**THE TASK**
Exact output of all the records is required.

**DATA TO PROCESS**

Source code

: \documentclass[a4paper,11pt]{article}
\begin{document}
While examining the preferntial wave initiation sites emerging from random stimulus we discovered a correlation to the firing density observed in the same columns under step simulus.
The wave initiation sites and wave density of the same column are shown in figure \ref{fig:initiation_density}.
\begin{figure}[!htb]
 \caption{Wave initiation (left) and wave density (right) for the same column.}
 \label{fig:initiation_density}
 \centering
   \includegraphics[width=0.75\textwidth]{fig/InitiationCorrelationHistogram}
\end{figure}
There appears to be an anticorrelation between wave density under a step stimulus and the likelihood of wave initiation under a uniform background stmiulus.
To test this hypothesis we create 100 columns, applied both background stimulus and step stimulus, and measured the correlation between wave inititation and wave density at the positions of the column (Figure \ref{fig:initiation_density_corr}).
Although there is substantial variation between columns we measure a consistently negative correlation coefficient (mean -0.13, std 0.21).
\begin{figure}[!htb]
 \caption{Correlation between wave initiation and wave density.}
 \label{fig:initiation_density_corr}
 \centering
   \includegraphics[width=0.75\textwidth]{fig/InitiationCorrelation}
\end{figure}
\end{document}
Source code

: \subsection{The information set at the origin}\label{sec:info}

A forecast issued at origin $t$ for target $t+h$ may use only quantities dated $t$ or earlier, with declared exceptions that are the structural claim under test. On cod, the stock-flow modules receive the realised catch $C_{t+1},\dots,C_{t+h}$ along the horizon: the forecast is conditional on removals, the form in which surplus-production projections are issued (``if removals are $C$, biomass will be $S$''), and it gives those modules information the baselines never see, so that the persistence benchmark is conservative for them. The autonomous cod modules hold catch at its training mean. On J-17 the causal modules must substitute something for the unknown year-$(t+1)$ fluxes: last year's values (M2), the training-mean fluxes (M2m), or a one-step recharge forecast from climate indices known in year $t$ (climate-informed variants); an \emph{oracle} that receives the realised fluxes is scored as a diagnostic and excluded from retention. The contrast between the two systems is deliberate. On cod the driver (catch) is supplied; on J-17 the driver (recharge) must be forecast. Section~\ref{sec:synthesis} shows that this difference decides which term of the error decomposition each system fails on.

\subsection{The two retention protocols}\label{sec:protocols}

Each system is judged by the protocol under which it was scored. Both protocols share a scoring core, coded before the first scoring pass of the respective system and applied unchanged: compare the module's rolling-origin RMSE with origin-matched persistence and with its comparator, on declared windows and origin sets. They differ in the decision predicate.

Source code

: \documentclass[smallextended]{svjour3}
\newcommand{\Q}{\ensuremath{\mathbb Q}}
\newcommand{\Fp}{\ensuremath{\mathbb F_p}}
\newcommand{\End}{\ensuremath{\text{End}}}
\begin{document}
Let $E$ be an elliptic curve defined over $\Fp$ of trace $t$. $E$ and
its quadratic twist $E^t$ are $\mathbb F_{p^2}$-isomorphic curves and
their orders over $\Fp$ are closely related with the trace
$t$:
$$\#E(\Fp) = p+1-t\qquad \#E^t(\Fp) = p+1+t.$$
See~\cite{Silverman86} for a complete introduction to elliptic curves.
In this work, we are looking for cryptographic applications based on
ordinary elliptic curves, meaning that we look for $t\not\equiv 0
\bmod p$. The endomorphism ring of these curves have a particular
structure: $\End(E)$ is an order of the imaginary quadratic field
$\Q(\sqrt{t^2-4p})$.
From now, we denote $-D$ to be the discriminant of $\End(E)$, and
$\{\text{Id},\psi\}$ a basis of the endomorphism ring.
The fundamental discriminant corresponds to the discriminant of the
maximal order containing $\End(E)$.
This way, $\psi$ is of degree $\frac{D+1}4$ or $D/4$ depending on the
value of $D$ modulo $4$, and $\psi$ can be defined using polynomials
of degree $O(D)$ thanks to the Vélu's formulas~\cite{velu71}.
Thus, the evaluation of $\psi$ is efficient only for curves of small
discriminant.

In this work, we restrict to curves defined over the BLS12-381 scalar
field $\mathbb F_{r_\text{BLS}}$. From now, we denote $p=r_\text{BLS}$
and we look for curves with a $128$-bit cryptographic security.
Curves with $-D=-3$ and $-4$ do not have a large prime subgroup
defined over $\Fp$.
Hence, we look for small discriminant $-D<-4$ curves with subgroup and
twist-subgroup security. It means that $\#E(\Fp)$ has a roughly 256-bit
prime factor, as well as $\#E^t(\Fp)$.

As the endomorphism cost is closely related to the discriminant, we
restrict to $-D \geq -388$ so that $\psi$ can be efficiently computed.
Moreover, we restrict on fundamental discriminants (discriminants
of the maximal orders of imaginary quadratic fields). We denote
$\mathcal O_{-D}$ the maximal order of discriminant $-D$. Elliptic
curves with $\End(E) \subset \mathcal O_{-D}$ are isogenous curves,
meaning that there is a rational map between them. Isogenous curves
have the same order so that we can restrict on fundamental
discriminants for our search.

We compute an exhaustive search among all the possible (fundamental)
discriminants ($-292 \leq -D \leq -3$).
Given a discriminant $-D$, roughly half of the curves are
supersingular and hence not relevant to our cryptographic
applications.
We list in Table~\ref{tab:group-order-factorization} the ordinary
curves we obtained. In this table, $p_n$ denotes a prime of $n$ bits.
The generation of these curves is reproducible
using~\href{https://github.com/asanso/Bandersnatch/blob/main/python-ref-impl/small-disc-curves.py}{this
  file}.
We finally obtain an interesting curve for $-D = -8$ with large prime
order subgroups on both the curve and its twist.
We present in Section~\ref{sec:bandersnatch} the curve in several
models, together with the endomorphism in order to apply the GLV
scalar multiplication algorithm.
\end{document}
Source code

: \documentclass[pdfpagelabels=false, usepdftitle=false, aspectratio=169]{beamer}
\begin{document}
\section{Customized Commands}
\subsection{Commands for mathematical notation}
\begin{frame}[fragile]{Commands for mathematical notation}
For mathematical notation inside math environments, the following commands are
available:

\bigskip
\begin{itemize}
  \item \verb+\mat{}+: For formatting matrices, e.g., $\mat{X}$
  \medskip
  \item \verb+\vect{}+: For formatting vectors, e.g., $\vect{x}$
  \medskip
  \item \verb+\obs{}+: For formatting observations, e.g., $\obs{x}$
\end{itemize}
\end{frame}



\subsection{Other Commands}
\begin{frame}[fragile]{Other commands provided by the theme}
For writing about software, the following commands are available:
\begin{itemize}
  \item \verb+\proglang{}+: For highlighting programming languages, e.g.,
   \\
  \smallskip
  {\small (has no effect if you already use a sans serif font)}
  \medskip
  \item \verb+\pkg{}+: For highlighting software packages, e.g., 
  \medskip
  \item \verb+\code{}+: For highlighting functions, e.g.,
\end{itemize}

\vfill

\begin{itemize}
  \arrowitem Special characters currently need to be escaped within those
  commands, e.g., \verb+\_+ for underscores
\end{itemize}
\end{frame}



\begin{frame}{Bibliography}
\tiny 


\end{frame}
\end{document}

**TASK RESULT**
Source code

: \documentclass[a4paper,11pt]{article}
\begin{document}
While examining the preferntial wave initiation sites emerging from random stimulus we discovered a correlation to the firing density observed in the same columns under step simulus.
The wave initiation sites and wave density of the same column are shown in figure \ref{fig:initiation_density}.
\begin{figure}[!htb]
 \caption{Wave initiation (left) and wave density (right) for the same column.}
 \label{fig:initiation_density}
 \centering
   \includegraphics[width=0.75\textwidth]{fig/InitiationCorrelationHistogram}
\end{figure}
There appears to be an anticorrelation between wave density under a step stimulus and the likelihood of wave initiation under a uniform background stmiulus.
To test this hypothesis we create 100 columns, applied both background stimulus and step stimulus, and measured the correlation between wave inititation and wave density at the positions of the column (Figure \ref{fig:initiation_density_corr}).
Although there is substantial variation between columns we measure a consistently negative correlation coefficient (mean -0.13, std 0.21).
\begin{figure}[!htb]
 \caption{Correlation between wave initiation and wave density.}
 \label{fig:initiation_density_corr}
 \centering
   \includegraphics[width=0.75\textwidth]{fig/InitiationCorrelation}
\end{figure}
\end{document}
Source code

: \subsection{The information set at the origin}\label{sec:info}

A forecast issued at origin $t$ for target $t+h$ may use only quantities dated $t$ or earlier, with declared exceptions that are the structural claim under test. On cod, the stock-flow modules receive the realised catch $C_{t+1},\dots,C_{t+h}$ along the horizon: the forecast is conditional on removals, the form in which surplus-production projections are issued (``if removals are $C$, biomass will be $S$''), and it gives those modules information the baselines never see, so that the persistence benchmark is conservative for them. The autonomous cod modules hold catch at its training mean. On J-17 the causal modules must substitute something for the unknown year-$(t+1)$ fluxes: last year's values (M2), the training-mean fluxes (M2m), or a one-step recharge forecast from climate indices known in year $t$ (climate-informed variants); an \emph{oracle} that receives the realised fluxes is scored as a diagnostic and excluded from retention. The contrast between the two systems is deliberate. On cod the driver (catch) is supplied; on J-17 the driver (recharge) must be forecast. Section~\ref{sec:synthesis} shows that this difference decides which term of the error decomposition each system fails on.

\subsection{The two retention protocols}\label{sec:protocols}

Each system is judged by the protocol under which it was scored. Both protocols share a scoring core, coded before the first scoring pass of the respective system and applied unchanged: compare the module's rolling-origin RMSE with origin-matched persistence and with its comparator, on declared windows and origin sets. They differ in the decision predicate.

Source code

: \documentclass[smallextended]{svjour3}
\newcommand{\Q}{\ensuremath{\mathbb Q}}
\newcommand{\Fp}{\ensuremath{\mathbb F_p}}
\newcommand{\End}{\ensuremath{\text{End}}}
\begin{document}
Let $E$ be an elliptic curve defined over $\Fp$ of trace $t$. $E$ and
its quadratic twist $E^t$ are $\mathbb F_{p^2}$-isomorphic curves and
their orders over $\Fp$ are closely related with the trace
$t$:
$$\#E(\Fp) = p+1-t\qquad \#E^t(\Fp) = p+1+t.$$
See~\cite{Silverman86} for a complete introduction to elliptic curves.
In this work, we are looking for cryptographic applications based on
ordinary elliptic curves, meaning that we look for $t\not\equiv 0
\bmod p$. The endomorphism ring of these curves have a particular
structure: $\End(E)$ is an order of the imaginary quadratic field
$\Q(\sqrt{t^2-4p})$.
From now, we denote $-D$ to be the discriminant of $\End(E)$, and
$\{\text{Id},\psi\}$ a basis of the endomorphism ring.
The fundamental discriminant corresponds to the discriminant of the
maximal order containing $\End(E)$.
This way, $\psi$ is of degree $\frac{D+1}4$ or $D/4$ depending on the
value of $D$ modulo $4$, and $\psi$ can be defined using polynomials
of degree $O(D)$ thanks to the Vélu's formulas~\cite{velu71}.
Thus, the evaluation of $\psi$ is efficient only for curves of small
discriminant.

In this work, we restrict to curves defined over the BLS12-381 scalar
field $\mathbb F_{r_\text{BLS}}$. From now, we denote $p=r_\text{BLS}$
and we look for curves with a $128$-bit cryptographic security.
Curves with $-D=-3$ and $-4$ do not have a large prime subgroup
defined over $\Fp$.
Hence, we look for small discriminant $-D<-4$ curves with subgroup and
twist-subgroup security. It means that $\#E(\Fp)$ has a roughly 256-bit
prime factor, as well as $\#E^t(\Fp)$.

As the endomorphism cost is closely related to the discriminant, we
restrict to $-D \geq -388$ so that $\psi$ can be efficiently computed.
Moreover, we restrict on fundamental discriminants (discriminants
of the maximal orders of imaginary quadratic fields). We denote
$\mathcal O_{-D}$ the maximal order of discriminant $-D$. Elliptic
curves with $\End(E) \subset \mathcal O_{-D}$ are isogenous curves,
meaning that there is a rational map between them. Isogenous curves
have the same order so that we can restrict on fundamental
discriminants for our search.

We compute an exhaustive search among all the possible (fundamental)
discriminants ($-292 \leq -D \leq -3$).
Given a discriminant $-D$, roughly half of the curves are
supersingular and hence not relevant to our cryptographic
applications.
We list in Table~\ref{tab:group-order-factorization} the ordinary
curves we obtained. In this table, $p_n$ denotes a prime of $n$ bits.
The generation of these curves is reproducible
using~\href{https://github.com/asanso/Bandersnatch/blob/main/python-ref-impl/small-disc-curves.py}{this
  file}.
We finally obtain an interesting curve for $-D = -8$ with large prime
order subgroups on both the curve and its twist.
We present in Section~\ref{sec:bandersnatch} the curve in several
models, together with the endomorphism in order to apply the GLV
scalar multiplication algorithm.
\end{document}
Source code

: \documentclass[pdfpagelabels=false, usepdftitle=false, aspectratio=169]{beamer}
\begin{document}
\section{Customized Commands}
\subsection{Commands for mathematical notation}
\begin{frame}[fragile]{Commands for mathematical notation}
For mathematical notation inside math environments, the following commands are
available:

\bigskip
\begin{itemize}
  \item \verb+\mat{}+: For formatting matrices, e.g., $\mat{X}$
  \medskip
  \item \verb+\vect{}+: For formatting vectors, e.g., $\vect{x}$
  \medskip
  \item \verb+\obs{}+: For formatting observations, e.g., $\obs{x}$
\end{itemize}
\end{frame}



\subsection{Other Commands}
\begin{frame}[fragile]{Other commands provided by the theme}
For writing about software, the following commands are available:
\begin{itemize}
  \item \verb+\proglang{}+: For highlighting programming languages, e.g.,
   \\
  \smallskip
  {\small (has no effect if you already use a sans serif font)}
  \medskip
  \item \verb+\pkg{}+: For highlighting software packages, e.g., 
  \medskip
  \item \verb+\code{}+: For highlighting functions, e.g.,
\end{itemize}

\vfill

\begin{itemize}
  \arrowitem Special characters currently need to be escaped within those
  commands, e.g., \verb+\_+ for underscores
\end{itemize}
\end{frame}



\begin{frame}{Bibliography}
\tiny 


\end{frame}
\end{document}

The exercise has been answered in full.